LaSalle Street TIF Proposal Has Chicago Politician Calling for Moratorium

Published December 1, 2006

As a member of the Cook County, Illinois board of commissioners, Mike Quigley has watched the City of Chicago create more than 100 tax increment financing (TIF) districts during the past 10 years, giving the city more than 140 TIF districts in all. Most of them are in already-prosperous sections of the city.

Now, with Mayor Richard M. Daley proposing a $550 million TIF district that would include the Chicago Board of Trade and the rest of the city’s high-priced LaSalle Central financial district, Quigley says the city has gone too far.

10 Percent Tax Shift

“Right now you get a property tax bill, and for businesses as well as Joe Citizen, that bill is 10 percent higher in the City of Chicago because of TIFs,” Quigley said. “If the mayor announced a 10 percent property tax hike, that would be headlines. We haven’t raised taxes 10 percent, [but] we’ve shifted the burden 10 percent. With this LaSalle Central TIF, it could be 13 percent. Here we have a hidden tax hike, and that’s wrong.”

The Chicago public schools and other local taxing bodies that receive property tax money from Chicago end up sacrificing up to 23 years of future revenue growth to these TIF districts, Quigley noted, forcing city and county taxpayers to shoulder artificially high tax burdens. Illinois also has allowed some communities to extend TIF districts an additional 12 years, meaning schools and other local taxing bodies will go 35 years without realizing any new revenue from the districts.

Quigley is calling for a moratorium on TIF districts in the city until the state determines whether the existing TIF districts are actually benefitting the city. He also wants to list TIF expenditures on the county’s property tax bills, so taxpayers can see how much of the tax burden is being shifted onto their shoulders.

Lone Voice

Quigley said he knows he is a lone voice among local politicians in bucking Daley and the powerful monied interests that want TIF subsidies. And he knows aiming for a moratorium on TIFs and for transparency regarding their impact on property tax bills is a long shot.

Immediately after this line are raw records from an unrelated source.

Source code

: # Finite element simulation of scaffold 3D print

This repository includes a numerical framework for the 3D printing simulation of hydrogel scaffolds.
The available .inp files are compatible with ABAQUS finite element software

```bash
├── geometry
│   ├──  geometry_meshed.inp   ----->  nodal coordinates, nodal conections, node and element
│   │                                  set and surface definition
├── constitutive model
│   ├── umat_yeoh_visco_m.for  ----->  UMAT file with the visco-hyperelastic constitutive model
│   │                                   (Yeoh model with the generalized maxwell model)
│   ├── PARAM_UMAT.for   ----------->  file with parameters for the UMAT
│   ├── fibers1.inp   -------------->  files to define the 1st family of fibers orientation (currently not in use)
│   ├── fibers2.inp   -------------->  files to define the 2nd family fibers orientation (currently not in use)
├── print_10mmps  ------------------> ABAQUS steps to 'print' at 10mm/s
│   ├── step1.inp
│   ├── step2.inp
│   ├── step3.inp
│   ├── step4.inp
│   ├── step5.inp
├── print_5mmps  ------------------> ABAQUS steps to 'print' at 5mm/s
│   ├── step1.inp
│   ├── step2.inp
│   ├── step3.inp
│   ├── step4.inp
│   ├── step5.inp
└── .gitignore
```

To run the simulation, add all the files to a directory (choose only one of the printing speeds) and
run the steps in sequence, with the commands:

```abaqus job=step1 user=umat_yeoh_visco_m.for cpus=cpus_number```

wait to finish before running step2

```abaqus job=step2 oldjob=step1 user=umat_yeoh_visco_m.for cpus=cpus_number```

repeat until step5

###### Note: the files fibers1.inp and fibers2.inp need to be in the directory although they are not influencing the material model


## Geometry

But he said he’s standing firm, patiently trying to line up support among fellow Cook County Board members. That will be no easy task, as those commissioners include the mayor’s brother, John Daley, who runs the county’s Finance Committee.

In early October the Finance Committee killed two of Quigley’s proposals, though he may try to bring them up again. One would have required the county’s representative on a joint review board to consult the full county board before voting on whether to agree to a TIF. The joint review board is made up of members who represent taxing bodies that would be affected by a new TIF.

“Right now we’re just a rubber stamp for these things,” Quigley said. “Six entities are represented on the review board, and four of them are appointed by the mayor. It’s a rigged system.”

The Finance Committee also shot down Quigley’s request that the state study how TIFs are applied and whether the law is working as intended.

Millions Diverted

A third Quigley proposal still has life. That proposal would require tax bills to show how much is being paid into TIFs. Last year, more than $53 million that showed up on citizens’ tax bills under “Cook County” was actually diverted to TIFs, according to Quigley.

“I’ve had problems with TIFs before, but this [LaSalle Central] TIF would be in the central part of the Loop,” Quigley said. “TIF was created to redevelop blighted, rundown areas. How can anyone say here’s our blighted area, the Loop?

“We brag about the Loop, tell how great it is, show it off to visitors,” said Quigley. “There is nothing blighted about it. With this TIF, practically the entire Loop would be in a TIF district.”

Quigley continued, “They say this area needs a TIF because it is competing against other parts of the Loop. So we’ll be using TIF dollars to compete against other TIF dollars. I think we will find developers wrote the report saying we need to do this TIF.

“I am not anti-development,” Quigley said, “but there is no developer that would say he wouldn’t take that TIF money if it’s available. The City of Chicago has 45 TIFs that haven’t gotten their TIF money [for development] yet, and in 37 of them property values have been soaring anyway.”


Steve Stanek ([email protected]) is managing editor of Budget & Tax News.